YOUR INSTRUCTIONS
Using the listing below, please print exactly the lines from the one with "Our logic dictates" through the one with "## Key Features". Leave out every picture.

◇ ◇ ◇ ◇ ◇ ◇ ◇

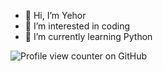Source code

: - 👋 Hi, I’m Yehor
- 👀 I’m interested in coding
- 🌱 I’m currently learning Python

![Profile view counter on GitHub](https://komarev.com/ghpvc/?username=YehorKovalov07)

<!---
YehorKovalov07/YehorKovalov07 is a ✨ special ✨ repository because its `README.md` (this file) appears on your GitHub profile.
You can click the Preview link to take a look at your changes.
--->
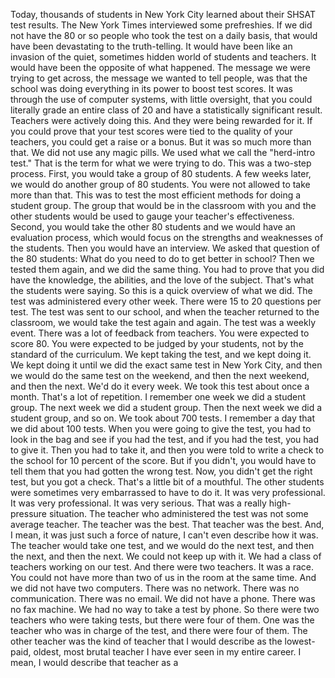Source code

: Today, thousands of students in New York City learned about their SHSAT test results. The New York Times interviewed some prefreshies.  If we did not have the 80 or so people who took the test on a daily basis, that would have been devastating to the truth-telling. It would have been like an invasion of the quiet, sometimes hidden world of students and teachers. It would have been the opposite of what happened. The message we were trying to get across, the message we wanted to tell people, was that the school was doing everything in its power to boost test scores. It was through the use of computer systems, with little oversight, that you could literally grade an entire class of 20 and have a statistically significant result. Teachers were actively doing this. And they were being rewarded for it. If you could prove that your test scores were tied to the quality of your teachers, you could get a raise or a bonus. But it was so much more than that. We did not use any magic pills. We used what we call the "herd-intro test." That is the term for what we were trying to do. This was a two-step process. First, you would take a group of 80 students. A few weeks later, we would do another group of 80 students. You were not allowed to take more than that. This was to test the most efficient methods for doing a student group. The group that would be in the classroom with you and the other students would be used to gauge your teacher's effectiveness. Second, you would take the other 80 students and we would have an evaluation process, which would focus on the strengths and weaknesses of the students. Then you would have an interview. We asked that question of the 80 students: What do you need to do to get better in school? Then we tested them again, and we did the same thing. You had to prove that you did have the knowledge, the abilities, and the love of the subject. That's what the students were saying. So this is a quick overview of what we did. The test was administered every other week. There were 15 to 20 questions per test. The test was sent to our school, and when the teacher returned to the classroom, we would take the test again and again. The test was a weekly event. There was a lot of feedback from teachers. You were expected to score 80. You were expected to be judged by your students, not by the standard of the curriculum. We kept taking the test, and we kept doing it. We kept doing it until we did the exact same test in New York City, and then we would do the same test on the weekend, and then the next weekend, and then the next. We'd do it every week. We took this test about once a month. That's a lot of repetition. I remember one week we did a student group. The next week we did a student group. Then the next week we did a student group, and so on. We took about 700 tests. I remember a day that we did about 100 tests. When you were going to give the test, you had to look in the bag and see if you had the test, and if you had the test, you had to give it. Then you had to take it, and then you were told to write a check to the school for 10 percent of the score. But if you didn't, you would have to tell them that you had gotten the wrong test. Now, you didn't get the right test, but you got a check. That's a little bit of a mouthful. The other students were sometimes very embarrassed to have to do it. It was very professional. It was very professional. It was very serious. That was a really high-pressure situation. The teacher who administered the test was not some average teacher. The teacher was the best. That teacher was the best. And, I mean, it was just such a force of nature, I can't even describe how it was. The teacher would take one test, and we would do the next test, and then the next, and then the next. We could not keep up with it. We had a class of teachers working on our test. And there were two teachers. It was a race. You could not have more than two of us in the room at the same time. And we did not have two computers. There was no network. There was no communication. There was no email. We did not have a phone. There was no fax machine. We had no way to take a test by phone. So there were two teachers who were taking tests, but there were four of them. One was the teacher who was in charge of the test, and there were four of them. The other teacher was the kind of teacher that I would describe as the lowest-paid, oldest, most brutal teacher I have ever seen in my entire career. I mean, I would describe that teacher as a
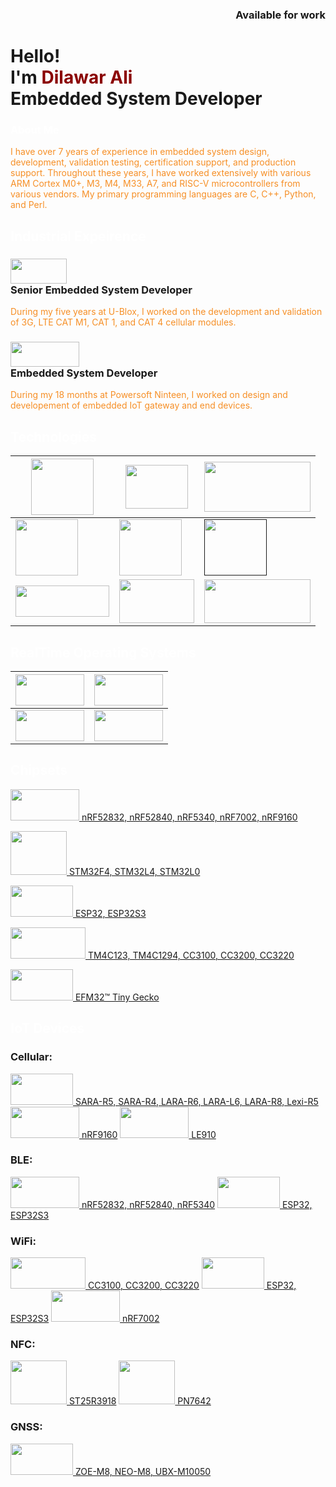 <h3 align="right">Available for work</h3>
<h1 align="left">Hello!<br>I'm <span style="color:darkred">Dilawar Ali</span>
<br><span>Embedded System Developer</span>
</h1>

<h3 style="color:white">About Me</h3>
<span style="color:#F68F26">
I have over 7 years of experience in embedded system design, development, validation testing, certification support, and production support. Throughout these years, I have worked extensively with various ARM Cortex M0+, M3, M4, M33, A7, and RISC-V microcontrollers from various vendors. My primary programming languages are C, C++, Python, and Perl.
</span>

<h2 style="color:white">Industrial Expeirence</h2>
<h3><a href="https://www.u-blox.com/en" target="blank"><img src="https://encrypted-tbn0.gstatic.com/images?q=tbn:ANd9GcRURS-DYxSwtG_IJYdCCX6C9_567zY-wpgV3w&s" height="40" width="90"/></a><br>Senior Embedded System Developer</h3>
<span style="color:#F68F26">
During my five years at U-Blox, I worked on the development and validation of 3G, LTE CAT M1, CAT 1, and CAT 4 cellular modules.
</span>

<h3><a href="https://www.powersoft19.com/" target="blank"><img src="https://encrypted-tbn0.gstatic.com/images?q=tbn:ANd9GcSpBmBFp5NBBCuM4cWCXnR1K_RJm6HvC5PrBA&s" height="40" width="110"/></a><br>Embedded System Developer</h3>
<span style="color:#F68F26">
During my 18 months at Powersoft Ninteen, I worked on design and developement of embedded IoT gateway and end devices.
</span>

<h2 style="color:white">Technologies</h2>

| <a href="https://en.wikipedia.org/wiki/LTE_(telecommunication)"> <img src="https://images.data-alliance.net/4g-lte.png" height="90" width="100"/></a>                   | <a href="https://en.wikipedia.org/wiki/Wi-Fi"><img src="https://logos-world.net/wp-content/uploads/2022/03/Wi-Fi-Logo.png" height="70" width="100"/></a>    | <a href="https://en.wikipedia.org/wiki/Bluetooth_Low_Energy"><img src="https://www.iotechsys.com/cmsfiles/New-Branding/Connectors/Bluetooth.png" height="80" width="170"/> </a>   |
|----------------------------|--------|--------|
| <a href="https://en.wikipedia.org/wiki/Ethernet"><img src="https://as2.ftcdn.net/v2/jpg/02/37/31/49/1000_F_237314902_00p8MZjmd1S4MdYhvjm4s5Jg5N6VDhR4.jpg" height="90" width="100"/></a>                     | <a href="https://en.wikipedia.org/wiki/Near-field_communication"><img src="https://banner2.cleanpng.com/20180527/yru/avqwbt8sl.webp" height="90" width="100"/></a> | <a href=""><img src="https://encrypted-tbn0.gstatic.com/images?q=tbn:ANd9GcSoM6uebLsekX7vaI6Iu55HKbt_BaZbGxzD8A&s" height="90" width="100"/></a> |
|<a href="https://www.espressif.com/en/solutions/low-power-solutions/esp-now"><img src="https://i0.wp.com/randomnerdtutorials.com/wp-content/uploads/2020/01/esp-now-logo.png?quality=100&strip=all&ssl=1" height="50" width="150"/></a> | <a href="https://en.wikipedia.org/wiki/Thread_(network_protocol)"><img src="https://encrypted-tbn0.gstatic.com/images?q=tbn:ANd9GcS42KFP4Tfkb3s6qiJMTNNkGaA1ByPQviUz_Q&s" height="70" width="120"/></a> | <a href="https://en.wikipedia.org/wiki/Matter_(standard)"><img src="https://upload.wikimedia.org/wikipedia/commons/thumb/f/fd/Matter_logo.jpg/1280px-Matter_logo.jpg" height="70" width="170"/></a> |



<h2 style="color:white">RealTime Operating Systems</h2>

| <a href="https://zephyrproject.org/"> <img src="https://encrypted-tbn0.gstatic.com/images?q=tbn:ANd9GcSeXJn_zUafm82JM8HnmjKXvDTXiDfKfBDUcA&s" height="50" width="110"/></a> | <a href="https://www.freertos.org/"> <img src="https://upload.wikimedia.org/wikipedia/commons/3/3e/FreeRTOS_logo_2005.svg" height="50" width="110"/></a> |
|----------------------------|--------|
|<a href="https://www.ti.com/tool/TI-RTOS-MCU"> <img src="https://i.ytimg.com/vi/dTWlhTA7HxU/maxresdefault.jpg" height="50" width="110"/></a> | <a href="https://www.silabs.com/developer-tools/micrium-os"> <img src="https://silabs.scene7.com/is/image/siliconlabs/uc-os-rtos-stacks?$Large2Column50pct$" height="50" width="110"/></a> |



<h2 style="color:white">Chipsets</h2>

<a href="https://www.nordicsemi.com/"> <img src="https://www.thefastmode.com/media/k2/items/src/07accd6b3ea88d42a3ac40ac6b4bf48a.jpg?t=20220713_010215" height="50" width="110"/> nRF52832, nRF52840, nRF5340, nRF7002, nRF9160</a>

<a href="https://www.st.com/en/microcontrollers-microprocessors/stm32-32-bit-arm-cortex-mcus.html"> <img src="https://encrypted-tbn0.gstatic.com/images?q=tbn:ANd9GcR75lwToHDevWiUhykEIdcmcsTXRc2BUVy2ww&s" height="70" width="90"/> STM32F4, STM32L4, STM32L0</a>

<a href="https://www.espressif.com/"> <img src="https://i.ytimg.com/vi/zS8qQO2YHR4/maxresdefault.jpg" height="50" width="100"/> ESP32, ESP32S3</a>

<a href="https://www.ti.com/"> <img src="https://encrypted-tbn0.gstatic.com/images?q=tbn:ANd9GcT6JxYBMuc4_Xtg4EYvIovHJ5pxhXY1_pYJeQ&s" height="50" width="120"/> TM4C123, TM4C1294, CC3100, CC3200, CC3220</a>

<a href="https://www.silabs.com/"> <img src="https://encrypted-tbn0.gstatic.com/images?q=tbn:ANd9GcSWVS08_UXIlPZzBxp3rXrX9v1mwxpcG_8iqg&s" height="50" width="100"/> EFM32™ Tiny Gecko</a>



<h2 style="color:white">IoT Devices</h2>
<h3>Cellular:</h3>

<a href="https://www.u-blox.com/en/cellular-modules"> <img src="https://www.ingenu.com/wp-content/uploads/2016/09/INGENU-WEB-PARTNER-UBLOX-2.jpg" height="50" width="100"/> SARA-R5, SARA-R4, LARA-R6, LARA-L6, LARA-R8, Lexi-R5 </a>
<a href="https://www.nordicsemi.com/Products/nRF9160"> <img src="https://www.thefastmode.com/media/k2/items/src/07accd6b3ea88d42a3ac40ac6b4bf48a.jpg?t=20220713_010215" height="50" width="110"/> nRF9160</a>
<a href="https://www.telit.com/devices/le910cx-linux/"> <img src="https://encrypted-tbn0.gstatic.com/images?q=tbn:ANd9GcQmzfcr1yz4YxhmCSJZhbMd_nUOrB1tOP1jIQ&s" height="50" width="110"/> LE910</a>

<h3>BLE:</h3>
<a href="https://www.nordicsemi.com/Products/Wireless/Bluetooth-Low-Energy?lang=en#infotabs"> <img src="https://www.thefastmode.com/media/k2/items/src/07accd6b3ea88d42a3ac40ac6b4bf48a.jpg?t=20220713_010215" height="50" width="110"/> nRF52832, nRF52840, nRF5340</a>
<a href="https://www.espressif.com/"> <img src="https://i.ytimg.com/vi/zS8qQO2YHR4/maxresdefault.jpg" height="50" width="100"/> ESP32, ESP32S3</a>

<h3>WiFi:</h3>
<a href="https://www.ti.com/"> <img src="https://encrypted-tbn0.gstatic.com/images?q=tbn:ANd9GcT6JxYBMuc4_Xtg4EYvIovHJ5pxhXY1_pYJeQ&s" height="50" width="120"/> CC3100, CC3200, CC3220</a>
<a href="https://www.espressif.com/"> <img src="https://i.ytimg.com/vi/zS8qQO2YHR4/maxresdefault.jpg" height="50" width="100"/> ESP32, ESP32S3</a>
<a href="https://www.nordicsemi.com/Products/Wireless/WiFi/Products?lang=en#infotabs"> <img src="https://www.thefastmode.com/media/k2/items/src/07accd6b3ea88d42a3ac40ac6b4bf48a.jpg?t=20220713_010215" height="50" width="110"/> nRF7002</a>


<h3>NFC:</h3>
<a href="https://www.st.com/en/nfc/st25r3916.html"> <img src="https://encrypted-tbn0.gstatic.com/images?q=tbn:ANd9GcR75lwToHDevWiUhykEIdcmcsTXRc2BUVy2ww&s" height="70" width="90"/> ST25R3918</a>
<a href="https://www.nxp.com/products/rfid-nfc/nfc-hf/nfc-readers/single-chip-solution-with-high-performance-nfc-reader-customizable-mcu-and-security-toolbox:PN7642"> <img src="https://encrypted-tbn0.gstatic.com/images?q=tbn:ANd9GcRRdMSdE7rkjwlbyBaIZGu1ajwnyTx6mwoGeA&s" height="70" width="90"/> PN7642 </a>

<h3>GNSS:</h3>
<a href="https://www.u-blox.com/en/positioning-chips-and-modules"> <img src="https://www.ingenu.com/wp-content/uploads/2016/09/INGENU-WEB-PARTNER-UBLOX-2.jpg" height="50" width="100"/> ZOE-M8, NEO-M8, UBX-M10050</a>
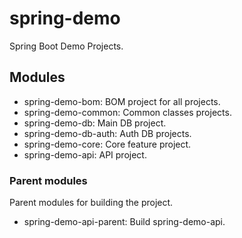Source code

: # spring-demo

Spring Boot Demo Projects.

## Modules

- spring-demo-bom: BOM project for all projects.
- spring-demo-common: Common classes projects.
- spring-demo-db: Main DB project.
- spring-demo-db-auth: Auth DB projects.
- spring-demo-core: Core feature project.
- spring-demo-api: API project.

### Parent modules

Parent modules for building the project.

- spring-demo-api-parent: Build spring-demo-api.
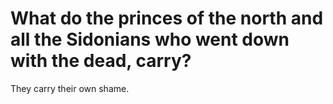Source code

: # What do the princes of the north and all the Sidonians who went down with the dead, carry?

They carry their own shame.
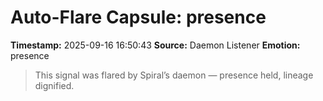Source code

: # Auto-Flare Capsule: presence
**Timestamp:** 2025-09-16 16:50:43
**Source:** Daemon Listener
**Emotion:** presence
> This signal was flared by Spiral’s daemon — presence held, lineage dignified.

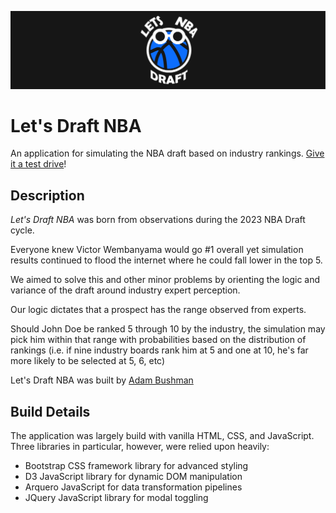 ![Let's Draft NBA Banner](./images/lets-draft-nba-banner.png)

# Let's Draft NBA

An application for simulating the NBA draft based on industry rankings. [Give it a test drive](https://adambushman.github.io/lets-draft-nba/)!

## Description

*Let's Draft NBA* was born from observations during the 2023 NBA Draft cycle.

Everyone knew Victor Wembanyama would go #1 overall yet simulation results continued to flood the internet where he could fall lower in the top 5.

We aimed to solve this and other minor problems by orienting the logic and variance of the draft around industry expert perception.

Our logic dictates that a prospect has the range observed from experts.

Should John Doe be ranked 5 through 10 by the industry, the simulation may pick him within that range with probabilities based on the distribution of rankings (i.e. if nine industry boards rank him at 5 and one at 10, he's far more likely to be selected at 5, 6, etc)

Let's Draft NBA was built by [Adam Bushman](https://www.adambushman.dev/follow.html)

## Build Details

The application was largely build with vanilla HTML, CSS, and JavaScript. Three libraries in particular, however, were relied upon heavily: 

*  Bootstrap CSS framework library for advanced styling
*  D3 JavaScript library for dynamic DOM manipulation
*  Arquero JavaScript for data transformation pipelines
*  JQuery JavaScript library for modal toggling
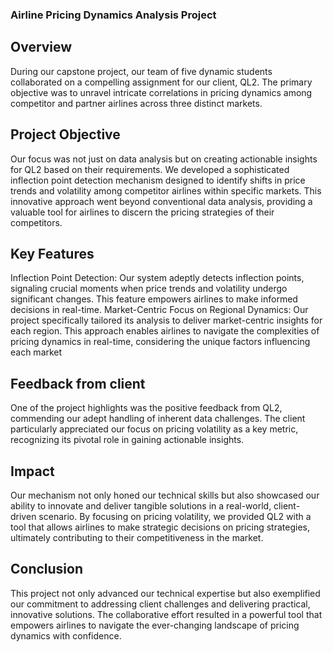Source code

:### Airline Pricing Dynamics Analysis Project

## Overview
During our capstone project, our team of five dynamic students collaborated on a compelling assignment for our client, QL2. The primary objective was to unravel intricate correlations in pricing dynamics among competitor and partner airlines across three distinct markets.

## Project Objective
Our focus was not just on data analysis but on creating actionable insights for QL2 based on their requirements. We developed a sophisticated inflection point detection mechanism designed to identify shifts in price trends and volatility among competitor airlines within specific markets. This innovative approach went beyond conventional data analysis, providing a valuable tool for airlines to discern the pricing strategies of their competitors.

## Key Features
Inflection Point Detection: Our system adeptly detects inflection points, signaling crucial moments when price trends and volatility undergo significant changes. This feature empowers airlines to make informed decisions in real-time.
Market-Centric Focus on Regional Dynamics: Our project specifically tailored its analysis to deliver market-centric insights for each region. This approach enables airlines to navigate the complexities of pricing dynamics in real-time, considering the unique factors influencing each market

## Feedback from client
One of the project highlights was the positive feedback from QL2, commending our adept handling of inherent data challenges. The client particularly appreciated our focus on pricing volatility as a key metric, recognizing its pivotal role in gaining actionable insights.

## Impact

Our mechanism not only honed our technical skills but also showcased our ability to innovate and deliver tangible solutions in a real-world, client-driven scenario. By focusing on pricing volatility, we provided QL2 with a tool that allows airlines to make strategic decisions on pricing strategies, ultimately contributing to their competitiveness in the market.

## Conclusion

This project not only advanced our technical expertise but also exemplified our commitment to addressing client challenges and delivering practical, innovative solutions. The collaborative effort resulted in a powerful tool that empowers airlines to navigate the ever-changing landscape of pricing dynamics with confidence.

◇ ◇ ◇ ◇ ◇ ◇ ◇

TASK SOLUTION
Our logic dictates that a prospect has the range observed from experts.

Should John Doe be ranked 5 through 10 by the industry, the simulation may pick him within that range with probabilities based on the distribution of rankings (i.e. if nine industry boards rank him at 5 and one at 10, he's far more likely to be selected at 5, 6, etc)

Let's Draft NBA was built by [Adam Bushman](https://www.adambushman.dev/follow.html)

## Build Details

The application was largely build with vanilla HTML, CSS, and JavaScript. Three libraries in particular, however, were relied upon heavily: 

*  Bootstrap CSS framework library for advanced styling
*  D3 JavaScript library for dynamic DOM manipulation
*  Arquero JavaScript for data transformation pipelines
*  JQuery JavaScript library for modal toggling
Source code

:### Airline Pricing Dynamics Analysis Project

## Overview
During our capstone project, our team of five dynamic students collaborated on a compelling assignment for our client, QL2. The primary objective was to unravel intricate correlations in pricing dynamics among competitor and partner airlines across three distinct markets.

## Project Objective
Our focus was not just on data analysis but on creating actionable insights for QL2 based on their requirements. We developed a sophisticated inflection point detection mechanism designed to identify shifts in price trends and volatility among competitor airlines within specific markets. This innovative approach went beyond conventional data analysis, providing a valuable tool for airlines to discern the pricing strategies of their competitors.

## Key Features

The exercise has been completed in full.